A Look into the Past

There are many reasons why I love my hometown so much. It's a beautiful community. My ancestors also helped settle the area. Today is the anniversary of the first Mass said by Father Helias at Struempf's Settlement in 1838. The Struempfs are my ancestors on my mom's side. After mass this morning, we checked out a display set up in the school cafeteria.
From a letter dated October 24, 1925

Rev. Ferdinand Helias, S.J. said Holy Mass for the first time at Rich Fountain, May 11, 1838, at the home of John Struempf. (The grade school kids put these church displays together.)
The first edifice, a small log chapel, was built in the year 1841. Remnants of it still stand today. This log chapel served its purpose until 1879 when the present church was built.
Rich Fountain was formerly known as Struempf settlement because John Struempf was one of the first and most influential settlers. He donated the first 4 acres of the present Church property which comprises today approximately 50 acres.

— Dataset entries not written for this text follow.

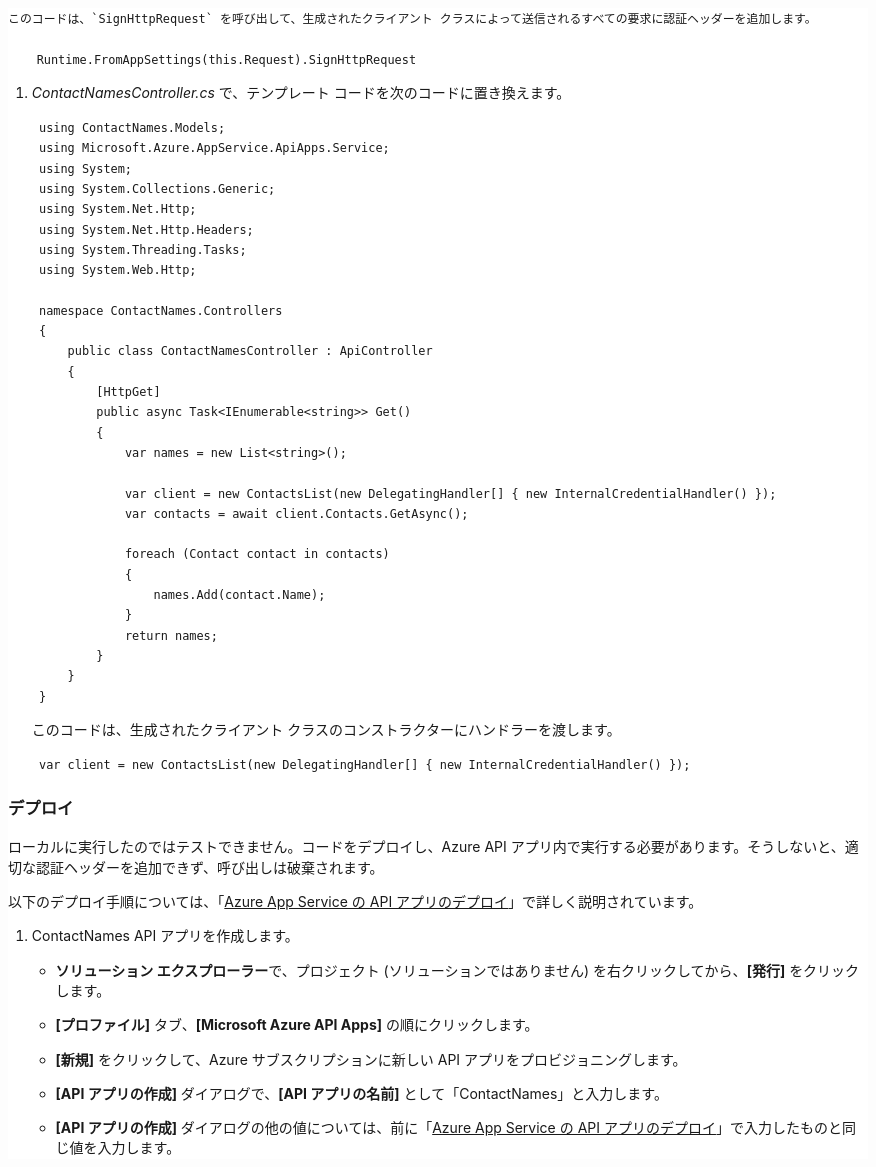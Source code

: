 	このコードは、`SignHttpRequest` を呼び出して、生成されたクライアント クラスによって送信されるすべての要求に認証ヘッダーを追加します。

		Runtime.FromAppSettings(this.Request).SignHttpRequest

1. *ContactNamesController.cs* で、テンプレート コードを次のコードに置き換えます。

		using ContactNames.Models;
		using Microsoft.Azure.AppService.ApiApps.Service;
		using System;
		using System.Collections.Generic;
		using System.Net.Http;
		using System.Net.Http.Headers;
		using System.Threading.Tasks;
		using System.Web.Http;
		
		namespace ContactNames.Controllers
		{
		    public class ContactNamesController : ApiController
		    {
		        [HttpGet]
		        public async Task<IEnumerable<string>> Get()
		        {
		            var names = new List<string>();

		            var client = new ContactsList(new DelegatingHandler[] { new InternalCredentialHandler() });
		            var contacts = await client.Contacts.GetAsync();
		
		            foreach (Contact contact in contacts)
		            {
		                names.Add(contact.Name);
		            }		
		            return names;
		        }
		    }
		}

	このコードは、生成されたクライアント クラスのコンストラクターにハンドラーを渡します。

		var client = new ContactsList(new DelegatingHandler[] { new InternalCredentialHandler() });

### デプロイ

ローカルに実行したのではテストできません。コードをデプロイし、Azure API アプリ内で実行する必要があります。そうしないと、適切な認証ヘッダーを追加できず、呼び出しは破棄されます。

以下のデプロイ手順については、「[Azure App Service の API アプリのデプロイ](app-service-dotnet-deploy-api-app.md)」で詳しく説明されています。

1. ContactNames API アプリを作成します。

	* **ソリューション エクスプローラー**で、プロジェクト (ソリューションではありません) を右クリックしてから、**[発行]** をクリックします。 

	* **[プロファイル]** タブ、**[Microsoft Azure API Apps]** の順にクリックします。

	* **[新規]** をクリックして、Azure サブスクリプションに新しい API アプリをプロビジョニングします。

	* **[API アプリの作成]** ダイアログで、**[API アプリの名前]** として「ContactNames」と入力します。

	* **[API アプリの作成]** ダイアログの他の値については、前に「[Azure App Service の API アプリのデプロイ](app-service-dotnet-deploy-api-app.md)」で入力したものと同じ値を入力します。
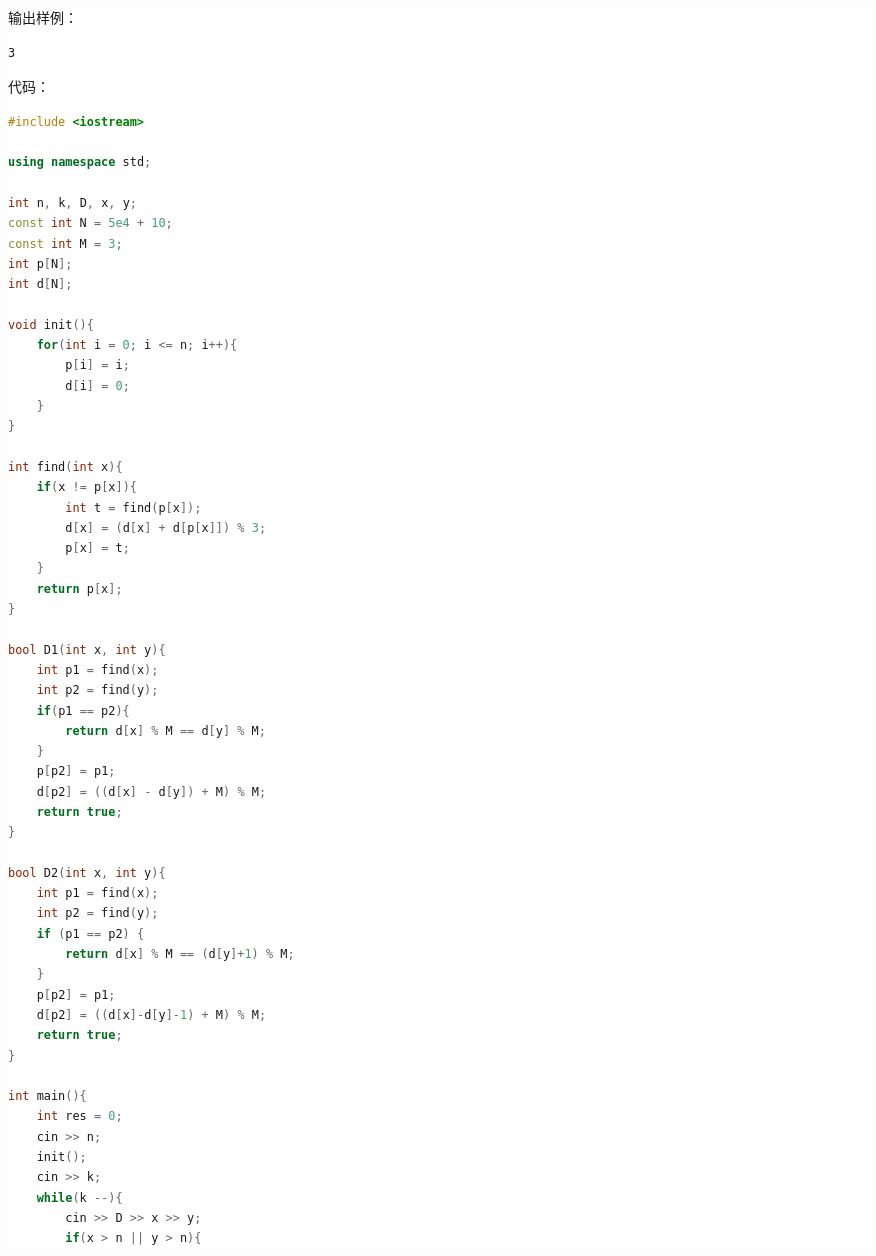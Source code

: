 输出样例：

```
3
```

代码：

```cpp
#include <iostream>

using namespace std;

int n, k, D, x, y;
const int N = 5e4 + 10;
const int M = 3;
int p[N];
int d[N];

void init(){
    for(int i = 0; i <= n; i++){
        p[i] = i;
        d[i] = 0;
    }
}

int find(int x){
    if(x != p[x]){
        int t = find(p[x]);
        d[x] = (d[x] + d[p[x]]) % 3;
        p[x] = t;
    }
    return p[x];
}

bool D1(int x, int y){
    int p1 = find(x);
    int p2 = find(y);
    if(p1 == p2){
        return d[x] % M == d[y] % M;
    }
    p[p2] = p1;
    d[p2] = ((d[x] - d[y]) + M) % M;
    return true;
}

bool D2(int x, int y){
    int p1 = find(x);
    int p2 = find(y);
    if (p1 == p2) {
        return d[x] % M == (d[y]+1) % M;
    }
    p[p2] = p1;
    d[p2] = ((d[x]-d[y]-1) + M) % M;
    return true;
}

int main(){
    int res = 0;
    cin >> n;
    init();
    cin >> k;
    while(k --){
        cin >> D >> x >> y;
        if(x > n || y > n){
```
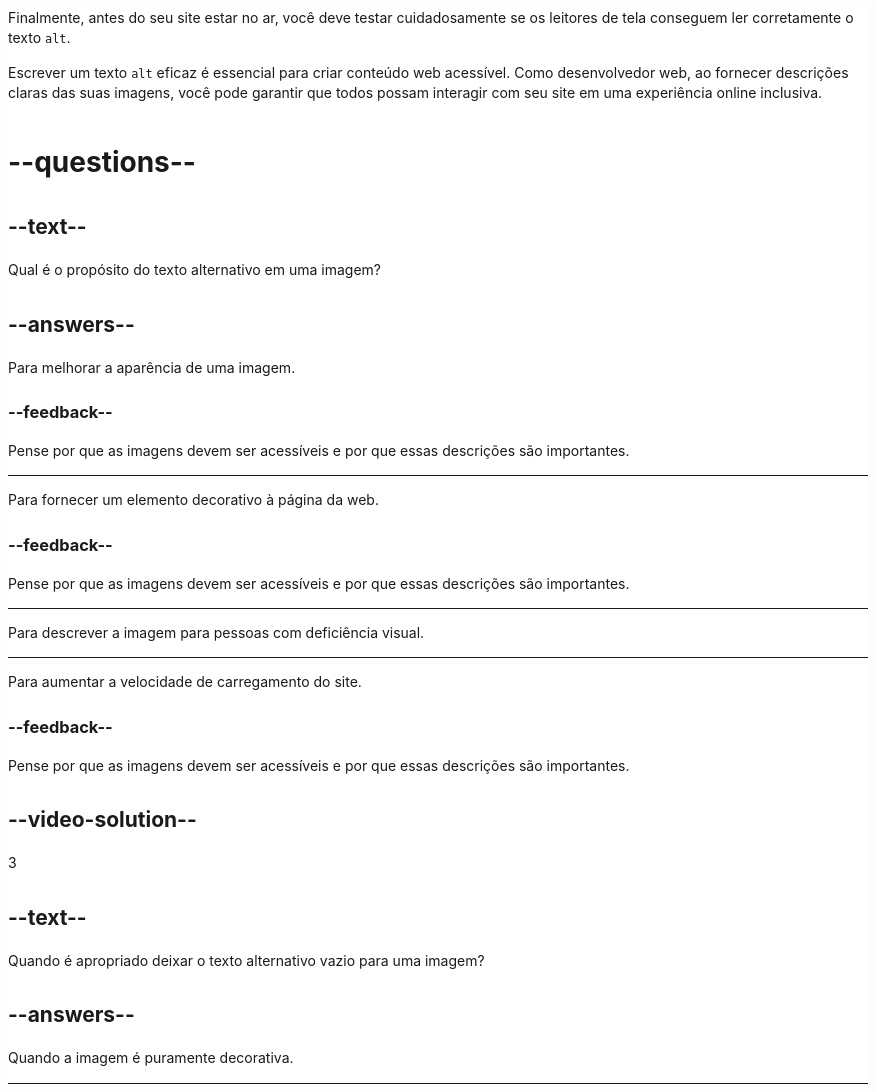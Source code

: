Finalmente, antes do seu site estar no ar, você deve testar cuidadosamente se os leitores de tela conseguem ler corretamente o texto `alt`.

Escrever um texto `alt` eficaz é essencial para criar conteúdo web acessível. Como desenvolvedor web, ao fornecer descrições claras das suas imagens, você pode garantir que todos possam interagir com seu site em uma experiência online inclusiva.

# --questions--

## --text--

Qual é o propósito do texto alternativo em uma imagem?

## --answers--

Para melhorar a aparência de uma imagem.

### --feedback--

Pense por que as imagens devem ser acessíveis e por que essas descrições são importantes.

---

Para fornecer um elemento decorativo à página da web.

### --feedback--

Pense por que as imagens devem ser acessíveis e por que essas descrições são importantes.

---

Para descrever a imagem para pessoas com deficiência visual.

---

Para aumentar a velocidade de carregamento do site.

### --feedback--

Pense por que as imagens devem ser acessíveis e por que essas descrições são importantes.

## --video-solution--

3

## --text--

Quando é apropriado deixar o texto alternativo vazio para uma imagem?

## --answers--

Quando a imagem é puramente decorativa.

---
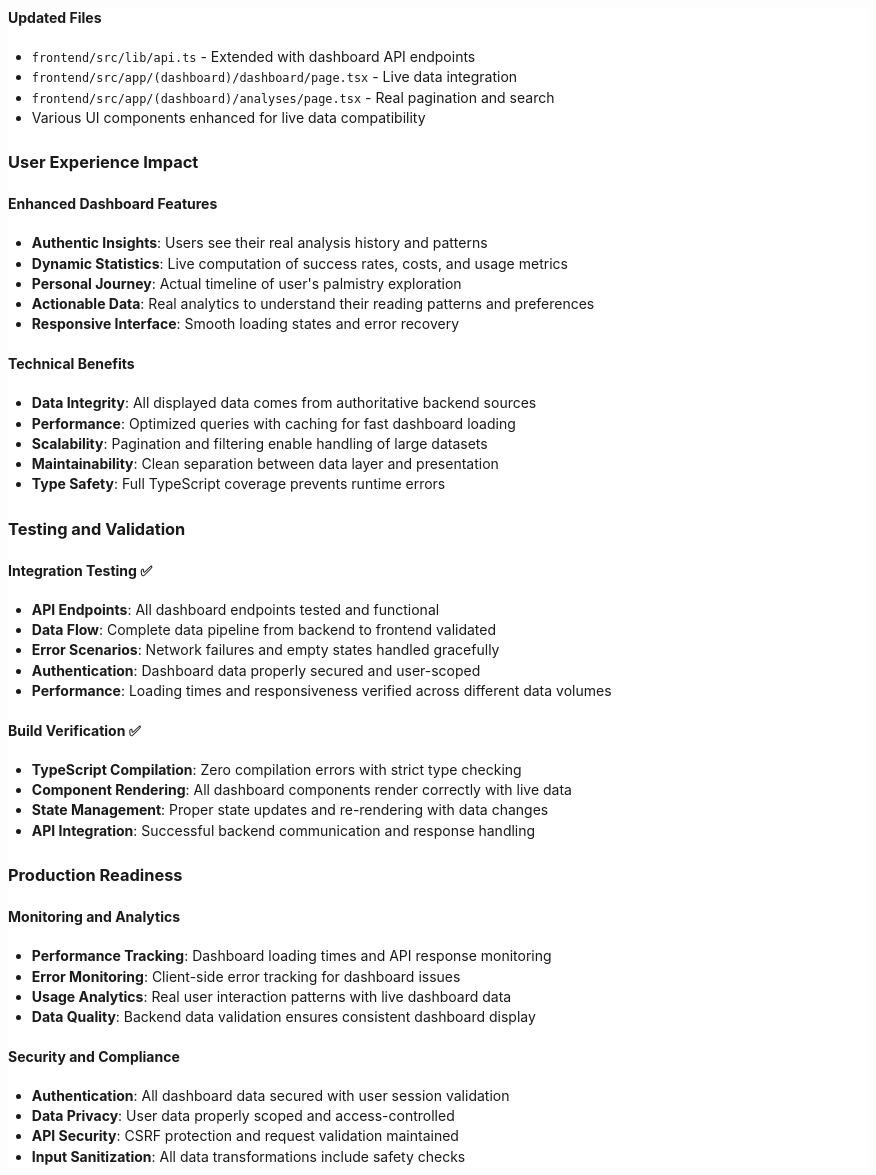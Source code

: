 #### Updated Files  
- `frontend/src/lib/api.ts` - Extended with dashboard API endpoints
- `frontend/src/app/(dashboard)/dashboard/page.tsx` - Live data integration
- `frontend/src/app/(dashboard)/analyses/page.tsx` - Real pagination and search
- Various UI components enhanced for live data compatibility

### User Experience Impact

#### Enhanced Dashboard Features
- **Authentic Insights**: Users see their real analysis history and patterns
- **Dynamic Statistics**: Live computation of success rates, costs, and usage metrics
- **Personal Journey**: Actual timeline of user's palmistry exploration
- **Actionable Data**: Real analytics to understand their reading patterns and preferences
- **Responsive Interface**: Smooth loading states and error recovery

#### Technical Benefits
- **Data Integrity**: All displayed data comes from authoritative backend sources
- **Performance**: Optimized queries with caching for fast dashboard loading
- **Scalability**: Pagination and filtering enable handling of large datasets
- **Maintainability**: Clean separation between data layer and presentation
- **Type Safety**: Full TypeScript coverage prevents runtime errors

### Testing and Validation

#### Integration Testing ✅
- **API Endpoints**: All dashboard endpoints tested and functional
- **Data Flow**: Complete data pipeline from backend to frontend validated
- **Error Scenarios**: Network failures and empty states handled gracefully
- **Authentication**: Dashboard data properly secured and user-scoped
- **Performance**: Loading times and responsiveness verified across different data volumes

#### Build Verification ✅
- **TypeScript Compilation**: Zero compilation errors with strict type checking
- **Component Rendering**: All dashboard components render correctly with live data
- **State Management**: Proper state updates and re-rendering with data changes
- **API Integration**: Successful backend communication and response handling

### Production Readiness

#### Monitoring and Analytics
- **Performance Tracking**: Dashboard loading times and API response monitoring
- **Error Monitoring**: Client-side error tracking for dashboard issues
- **Usage Analytics**: Real user interaction patterns with live dashboard data
- **Data Quality**: Backend data validation ensures consistent dashboard display

#### Security and Compliance
- **Authentication**: All dashboard data secured with user session validation
- **Data Privacy**: User data properly scoped and access-controlled
- **API Security**: CSRF protection and request validation maintained
- **Input Sanitization**: All data transformations include safety checks
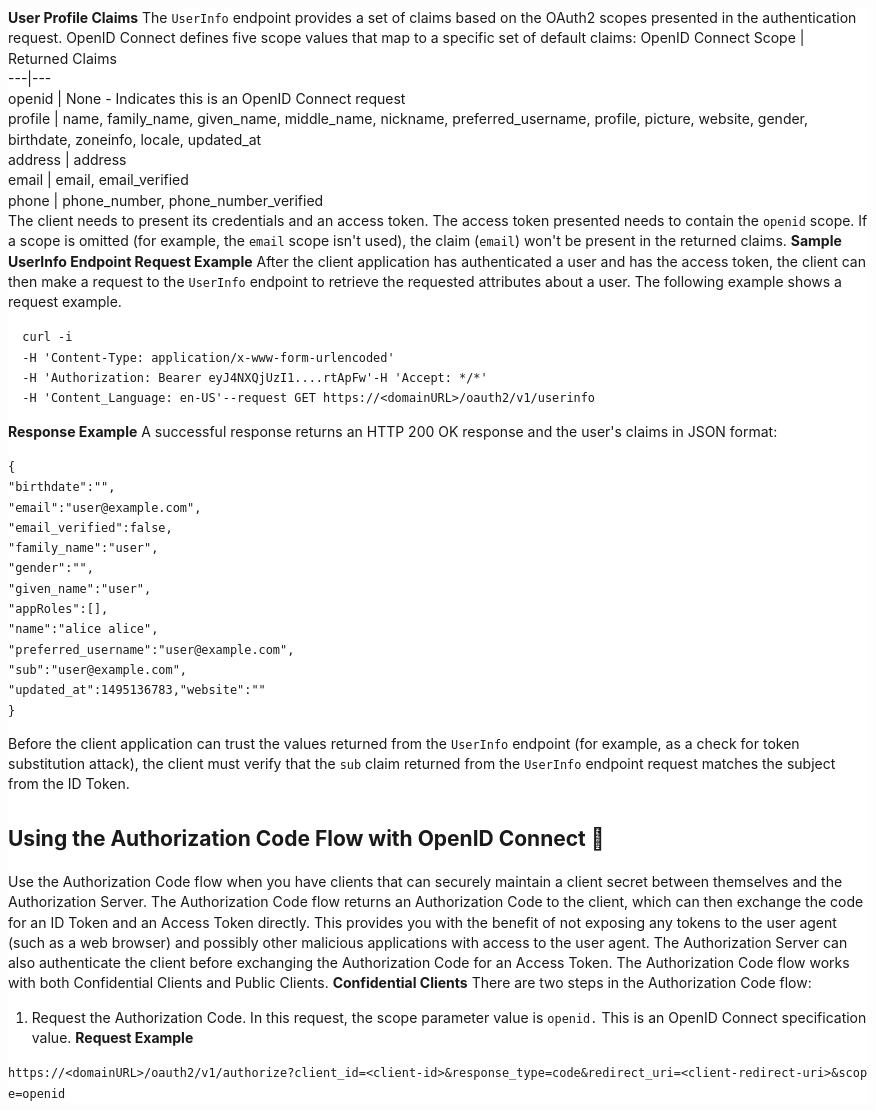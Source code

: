 
**User Profile Claims**
The `UserInfo` endpoint provides a set of claims based on the OAuth2 scopes presented in the authentication request. OpenID Connect defines five scope values that map to a specific set of default claims:
OpenID Connect Scope | Returned Claims  
---|---  
openid |  None - Indicates this is an OpenID Connect request  
profile |  name, family_name, given_name, middle_name, nickname, preferred_username, profile, picture, website, gender, birthdate, zoneinfo, locale, updated_at  
address |  address  
email |  email, email_verified  
phone |  phone_number, phone_number_verified  
The client needs to present its credentials and an access token. The access token presented needs to contain the `openid` scope.
If a scope is omitted (for example, the `email` scope isn't used), the claim (`email`) won't be present in the returned claims.
**Sample UserInfo Endpoint Request Example**
After the client application has authenticated a user and has the access token, the client can then make a request to the `UserInfo` endpoint to retrieve the requested attributes about a user. The following example shows a request example. 
```
  curl -i
  -H 'Content-Type: application/x-www-form-urlencoded'
  -H 'Authorization: Bearer eyJ4NXQjUzI1....rtApFw'-H 'Accept: */*'
  -H 'Content_Language: en-US'--request GET https://<domainURL>/oauth2/v1/userinfo
```

**Response Example**
A successful response returns an HTTP 200 OK response and the user's claims in JSON format:
```
{
"birthdate":"",
"email":"user@example.com",
"email_verified":false,
"family_name":"user",
"gender":"",
"given_name":"user",
"appRoles":[],
"name":"alice alice",
"preferred_username":"user@example.com",
"sub":"user@example.com",
"updated_at":1495136783,"website":""
}
```

Before the client application can trust the values returned from the `UserInfo` endpoint (for example, as a check for token substitution attack), the client must verify that the `sub` claim returned from the `UserInfo` endpoint request matches the subject from the ID Token.
## Using the Authorization Code Flow with OpenID Connect 🔗 
Use the Authorization Code flow when you have clients that can securely maintain a client secret between themselves and the Authorization Server. The Authorization Code flow returns an Authorization Code to the client, which can then exchange the code for an ID Token and an Access Token directly.
This provides you with the benefit of not exposing any tokens to the user agent (such as a web browser) and possibly other malicious applications with access to the user agent. The Authorization Server can also authenticate the client before exchanging the Authorization Code for an Access Token. The Authorization Code flow works with both Confidential Clients and Public Clients.
**Confidential Clients**
There are two steps in the Authorization Code flow:
  1. Request the Authorization Code. In this request, the scope parameter value is `openid.` This is an OpenID Connect specification value.
**Request Example**
```
https://<domainURL>/oauth2/v1/authorize?client_id=<client-id>&response_type=code&redirect_uri=<client-redirect-uri>&scope=openid
```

Rich Fountain, afterwards received its present name during the Jesuit's regime on account of a spring, which is located on the Church property and had never been known to go dry. (Before the earthquake in the early 1800's, the spring produced 70,000 gallons of water a day.) Rich Fountain was settled by Bavarians. The present church was built in 1879.

These are some artifacts from the past.
Church bells used for different celebrations. The red "sack" behind the bells is an old offertory bag.
In the back is a Lenten bell. They didn't ring the regular bells during Lent. A woman's finger points to a wooden holder that would attach to the side of the pews for flags. We think the silver dishes are ciboriums.
These round shaped cutters were host cutters. The churches used to cut their own communion wafers.
The parish used to publish a "Monthly Messenger." An entire year was compiled in this blue book.
Old ads in the Monthly Messenger, including one for "John Struempf's Restaurant."
Parish picnics used to be homecoming celebrations. Now they're major fundraisers. Back in the early 1900's, the meal cost 50 cents. Now it's $8 or more.
New artifacts: my brother, Doug and nephew, Garrett.